**What the exercise asks**
Repeat the data. Keep each line identical.

Stored data entries:
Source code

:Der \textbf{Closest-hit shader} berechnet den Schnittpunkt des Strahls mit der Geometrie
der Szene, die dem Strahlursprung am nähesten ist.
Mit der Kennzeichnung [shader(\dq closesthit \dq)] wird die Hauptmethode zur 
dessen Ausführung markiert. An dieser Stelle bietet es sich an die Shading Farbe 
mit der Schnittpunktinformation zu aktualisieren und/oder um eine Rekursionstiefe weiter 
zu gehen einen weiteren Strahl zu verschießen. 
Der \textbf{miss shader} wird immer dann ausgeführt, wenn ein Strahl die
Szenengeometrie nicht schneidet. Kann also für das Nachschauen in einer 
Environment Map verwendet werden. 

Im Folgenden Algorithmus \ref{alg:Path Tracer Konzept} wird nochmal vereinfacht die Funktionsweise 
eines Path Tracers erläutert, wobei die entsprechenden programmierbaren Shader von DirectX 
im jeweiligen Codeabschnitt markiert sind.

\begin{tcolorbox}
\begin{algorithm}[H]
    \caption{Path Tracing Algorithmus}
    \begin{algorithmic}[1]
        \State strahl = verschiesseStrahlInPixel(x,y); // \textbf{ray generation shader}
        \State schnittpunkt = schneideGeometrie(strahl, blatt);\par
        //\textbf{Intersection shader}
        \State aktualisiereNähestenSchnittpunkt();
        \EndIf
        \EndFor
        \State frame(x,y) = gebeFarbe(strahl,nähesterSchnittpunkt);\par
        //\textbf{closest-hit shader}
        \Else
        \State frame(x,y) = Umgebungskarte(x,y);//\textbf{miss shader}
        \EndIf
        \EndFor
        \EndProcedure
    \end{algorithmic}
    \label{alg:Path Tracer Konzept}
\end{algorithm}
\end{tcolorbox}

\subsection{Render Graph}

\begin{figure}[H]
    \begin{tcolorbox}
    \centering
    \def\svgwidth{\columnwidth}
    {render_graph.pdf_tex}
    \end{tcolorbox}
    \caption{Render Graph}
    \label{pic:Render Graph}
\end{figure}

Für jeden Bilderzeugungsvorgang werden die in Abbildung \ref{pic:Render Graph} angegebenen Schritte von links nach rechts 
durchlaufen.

**Exercise solution**
Source code

:Der \textbf{Closest-hit shader} berechnet den Schnittpunkt des Strahls mit der Geometrie
der Szene, die dem Strahlursprung am nähesten ist.
Mit der Kennzeichnung [shader(\dq closesthit \dq)] wird die Hauptmethode zur 
dessen Ausführung markiert. An dieser Stelle bietet es sich an die Shading Farbe 
mit der Schnittpunktinformation zu aktualisieren und/oder um eine Rekursionstiefe weiter 
zu gehen einen weiteren Strahl zu verschießen. 
Der \textbf{miss shader} wird immer dann ausgeführt, wenn ein Strahl die
Szenengeometrie nicht schneidet. Kann also für das Nachschauen in einer 
Environment Map verwendet werden. 

Im Folgenden Algorithmus \ref{alg:Path Tracer Konzept} wird nochmal vereinfacht die Funktionsweise 
eines Path Tracers erläutert, wobei die entsprechenden programmierbaren Shader von DirectX 
im jeweiligen Codeabschnitt markiert sind.

\begin{tcolorbox}
\begin{algorithm}[H]
    \caption{Path Tracing Algorithmus}
    \begin{algorithmic}[1]
        \State strahl = verschiesseStrahlInPixel(x,y); // \textbf{ray generation shader}
        \State schnittpunkt = schneideGeometrie(strahl, blatt);\par
        //\textbf{Intersection shader}
        \State aktualisiereNähestenSchnittpunkt();
        \EndIf
        \EndFor
        \State frame(x,y) = gebeFarbe(strahl,nähesterSchnittpunkt);\par
        //\textbf{closest-hit shader}
        \Else
        \State frame(x,y) = Umgebungskarte(x,y);//\textbf{miss shader}
        \EndIf
        \EndFor
        \EndProcedure
    \end{algorithmic}
    \label{alg:Path Tracer Konzept}
\end{algorithm}
\end{tcolorbox}

\subsection{Render Graph}

\begin{figure}[H]
    \begin{tcolorbox}
    \centering
    \def\svgwidth{\columnwidth}
    {render_graph.pdf_tex}
    \end{tcolorbox}
    \caption{Render Graph}
    \label{pic:Render Graph}
\end{figure}

Für jeden Bilderzeugungsvorgang werden die in Abbildung \ref{pic:Render Graph} angegebenen Schritte von links nach rechts 
durchlaufen.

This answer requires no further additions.